L'industrie pharmaceutique : L'ordre ancien
Prenons un exemple concret de la manière dont les choses ont évolué avec les essais cliniques. Dans son livre Inventer la biomédecine, Jean-Paul Gaudillière raconte comment le professeur de médecine Louis Justin-Besançon participe à une commission de la recherche mise en place par le gouvernement français dès la fin de la Seconde Guerre mondiale et qui dresse un bilan dramatique de la situation : « En un mot, la recherche médicale n’existait pas en France », alors que les Américains ont fait des progrès considérables dans le domaine biologique et médical pendant la guerre et souvent à cause d’elle, comme ce fut le cas avec la pénicilline, les premiers antibiotiques et la cortisone.
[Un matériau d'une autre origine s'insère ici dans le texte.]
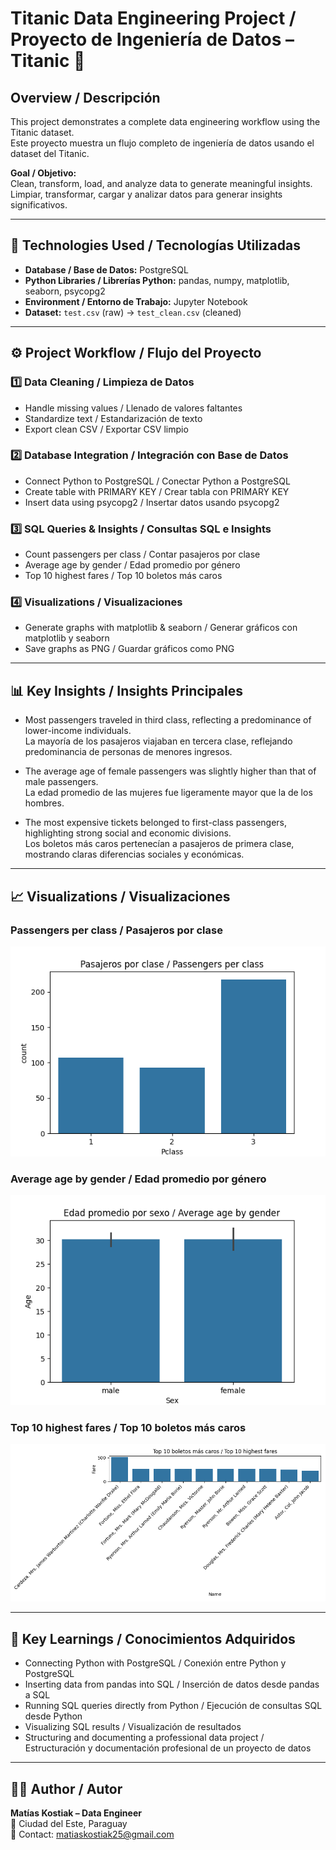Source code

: # Titanic Data Engineering Project / Proyecto de Ingeniería de Datos – Titanic 📘

## Overview / Descripción
This project demonstrates a complete data engineering workflow using the Titanic dataset.  
Este proyecto muestra un flujo completo de ingeniería de datos usando el dataset del Titanic.

**Goal / Objetivo:**  
Clean, transform, load, and analyze data to generate meaningful insights.  
Limpiar, transformar, cargar y analizar datos para generar insights significativos.

---

## 🧩 Technologies Used / Tecnologías Utilizadas
- **Database / Base de Datos:** PostgreSQL  
- **Python Libraries / Librerías Python:** pandas, numpy, matplotlib, seaborn, psycopg2  
- **Environment / Entorno de Trabajo:** Jupyter Notebook  
- **Dataset:** `test.csv` (raw) → `test_clean.csv` (cleaned)

---

## ⚙️ Project Workflow / Flujo del Proyecto

### 1️⃣ Data Cleaning / Limpieza de Datos
- Handle missing values / Llenado de valores faltantes  
- Standardize text / Estandarización de texto  
- Export clean CSV / Exportar CSV limpio  

### 2️⃣ Database Integration / Integración con Base de Datos
- Connect Python to PostgreSQL / Conectar Python a PostgreSQL  
- Create table with PRIMARY KEY / Crear tabla con PRIMARY KEY  
- Insert data using psycopg2 / Insertar datos usando psycopg2  

### 3️⃣ SQL Queries & Insights / Consultas SQL e Insights
- Count passengers per class / Contar pasajeros por clase  
- Average age by gender / Edad promedio por género  
- Top 10 highest fares / Top 10 boletos más caros  

### 4️⃣ Visualizations / Visualizaciones
- Generate graphs with matplotlib & seaborn / Generar gráficos con matplotlib y seaborn  
- Save graphs as PNG / Guardar gráficos como PNG  

---

## 📊 Key Insights / Insights Principales
- Most passengers traveled in third class, reflecting a predominance of lower-income individuals.  
  La mayoría de los pasajeros viajaban en tercera clase, reflejando predominancia de personas de menores ingresos.

- The average age of female passengers was slightly higher than that of male passengers.  
  La edad promedio de las mujeres fue ligeramente mayor que la de los hombres.

- The most expensive tickets belonged to first-class passengers, highlighting strong social and economic divisions.  
  Los boletos más caros pertenecían a pasajeros de primera clase, mostrando claras diferencias sociales y económicas.

---

## 📈 Visualizations / Visualizaciones

### Passengers per class / Pasajeros por clase
![Passengers per class](Images/passengers_per_class.png)

### Average age by gender / Edad promedio por género
![Average age by gender](Images/avg_age_by_gender.png)

### Top 10 highest fares / Top 10 boletos más caros
![Top 10 highest fares](Images/top10_fares.png)



---

## 🧠 Key Learnings / Conocimientos Adquiridos
- Connecting Python with PostgreSQL / Conexión entre Python y PostgreSQL  
- Inserting data from pandas into SQL / Inserción de datos desde pandas a SQL  
- Running SQL queries directly from Python / Ejecución de consultas SQL desde Python  
- Visualizing SQL results / Visualización de resultados  
- Structuring and documenting a professional data project / Estructuración y documentación profesional de un proyecto de datos

---

## 👨‍💻 Author / Autor
**Matías Kostiak – Data Engineer**  
📍 Ciudad del Este, Paraguay  
📧 Contact: [matiaskostiak25@gmail.com](mailto:matiaskostiak25@gmail.com)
Il rédige un rapport à la demande des autorités françaises qui veulent relancer la recherche académique. Mais ce que Jean-Paul Gaudillière semble ignorer, c’est que, dès son retour des États-Unis, Justin-Besançon se lance lui-même dans la recherche pharmaceutique, pour mettre à l’épreuve ce qu’il a vu et compris.
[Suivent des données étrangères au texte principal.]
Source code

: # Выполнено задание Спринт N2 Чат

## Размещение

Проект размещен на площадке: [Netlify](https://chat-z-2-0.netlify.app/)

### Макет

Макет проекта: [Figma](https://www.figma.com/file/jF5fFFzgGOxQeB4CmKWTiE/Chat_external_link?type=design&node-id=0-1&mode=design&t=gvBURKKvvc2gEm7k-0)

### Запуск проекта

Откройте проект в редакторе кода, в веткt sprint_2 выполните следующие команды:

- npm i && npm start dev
Dès décembre 1944, il embauche trois jeunes chimistes et les installe dans un petit laboratoire de l’hôpital Broussais où il a son service, qu’il déplacera ensuite à Gentilly puis à Chilly- Mazarin, pour loger les nouveaux chercheurs recrutés en chimie puis en pharmacologie (ce sera l’origine des Laboratoires Dela- grange). Il leur demande de commencer par rechercher de nouvelles méthodes de synthèse, plus simples et moins chères, pour des produits déjà commercialisés par l’industrie pharmaceutique comme la Nautamine®. Quelques années plus tard, ils commencent à synthétiser des molécules apparentées à des substances déjà utilisées comme médicaments, en particulier la procainamide. Personne ne travaille sur cette série chimique. Or, elle a l’avantage pharmaceutique d’avoir déjà des indications très diverses : elle a déjà donné des antiarythmiques et des anesthésiques (la procaïne). Elle est donc prometteuse : l’objectif est de trouver encore de nouvelles indications pour des dérivés.
Après une série de substitutions sur la molécule de départ, les chimistes obtiennent le métoclopramide, promis à un brillant avenir sous le nom commercial de Primpéran® à partir de sa mise sur le marché en 1963. A l’époque, la protection des inventions est très faible en France pour les médicaments ; l’avantage industriel vient de ce que cette synthèse est alors très difficile à réaliser. Cela évitera les copies trop faciles. Les expériences de pharmacologie sont, en revanche, choisies pour leur simplicité et leur faible coût : faire vomir un chien remplit ces conditions. Un chien peut aussi servir plusieurs fois. Il n’y a pas besoin d’un appareillage technique trop compliqué. On teste donc l’activité antiémétique des molécules synthétisées.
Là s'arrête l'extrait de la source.